Caption: Signals (yellow lines) from GPS satellites can get interrupted when lower-orbiting satellites like Swarm fly into strong equatorial plasma irregularities. The green line represents a sample in situ electron density profile measured by the Swarm satellites during one of these disruptions—note the high small-scale fluctuations. The two peaks are the major maxima of background electron density, with the minimum in between, representing the crests and the trough of the well-known ionospheric equatorial ionization anomaly.  The image is a modification of an artist’s representation of the Swarm satellites orbiting Earth. Credit: ESA/AOES Medialab
Source: Space Weather

The European Space Agency’s Swarm satellites were launched in 2013 to study Earth’s magnetic field; the spacecraft allow researchers to study both magnetic signals from inside the Earth and space weather in Earth’s ionosphere and magnetosphere. These three satellites, called Swarm A, B, and C, make precise measurements of the magnetic and electric fields around Earth while using eight-channel GPS receivers to keep close track of their locations and navigate their orbits.

Sometimes, however—usually in the evening hours—the Swarm satellites lose signal from one or more GPS satellites; once a Swarm satellite is tracking less than four GPS signals, its navigational system can suffer or even fail completely. Over the first 2 years of the Swarm mission, the three satellites have lost GPS signal on all eight receiver channels 166 times.

A new study by Xiong et al. connects these losses of GPS signal to equatorial plasma irregularities (EPIs), which occur when the electron density in the ionosphere’s F region undergoes large, rapid changes. EPIs mostly occur close to Earth’s magnetic equator, which might explain why the loss of GPS signal to Swarm satellites also occurred most frequently when the satellites were at low latitudes.

Nearly all of the 166 loss of GPS signal events adhered to this pattern, and the researchers confirmed that the 161 low-latitude events coincided with EPIs that caused significant depletion of the ionospheric electron density. The other five events at high latitudes corresponded to polar patches or increased geomagnetic activity. In addition, when a Swarm satellite flew through an area of strong EPIs, it experienced loss of GPS signal for at least one channel about 95% of the time. These results indicate that EPIs play a critical role in causing loss of GPS signal for satellites in low Earth orbit.

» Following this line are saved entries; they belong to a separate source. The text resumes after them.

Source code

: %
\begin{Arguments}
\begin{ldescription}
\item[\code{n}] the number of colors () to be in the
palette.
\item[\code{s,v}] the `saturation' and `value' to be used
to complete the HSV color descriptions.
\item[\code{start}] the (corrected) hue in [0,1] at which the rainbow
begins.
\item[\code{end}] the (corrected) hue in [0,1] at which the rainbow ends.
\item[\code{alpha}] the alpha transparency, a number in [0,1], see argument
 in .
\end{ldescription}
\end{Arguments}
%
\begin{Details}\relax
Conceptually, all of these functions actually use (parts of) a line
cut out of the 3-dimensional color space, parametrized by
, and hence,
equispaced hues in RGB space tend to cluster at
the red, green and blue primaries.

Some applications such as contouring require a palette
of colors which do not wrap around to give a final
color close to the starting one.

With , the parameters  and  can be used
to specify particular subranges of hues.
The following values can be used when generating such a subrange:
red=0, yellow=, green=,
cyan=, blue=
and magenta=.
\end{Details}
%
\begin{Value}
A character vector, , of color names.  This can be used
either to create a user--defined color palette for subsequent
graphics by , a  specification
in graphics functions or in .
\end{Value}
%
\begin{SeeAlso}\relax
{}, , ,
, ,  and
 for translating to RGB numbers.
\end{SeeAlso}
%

The authors noted other distinct patterns. Swarm B, for example, underwent fewer GPS signal loss events than Swarm A or C:  Swarm B’s orbit keeps the satellite 50 kilometers higher above Earth than Swarm A and C, which means it inhabits an area with lower electron density. The authors indicate that the lower background density limits the magnitude of local density depletions, protecting the satellite from the most intense EPIs.

This finding suggests that satellites flying at higher altitudes could be at lower risk for loss of GPS signal. Also, the bandwidth of the Swarm satellites’ GPS receivers was updated in 2015, which may help decrease issues with GPS signal in the future. With further study and more data over time, researchers may soon determine how best to limit loss of GPS signal, whether that is through further changes to the GPS receivers or adjusted orbits. (Space Weather, doi:10.1002/2016SW001439, 2016)

—Leah Crane, Freelance Writer 

Citation:

Crane, L. (2016), What causes GPS signal loss on satellites like Swarm?, Eos, 97, https://doi.org/10.1029/2016EO059257. Published on 23 September 2016.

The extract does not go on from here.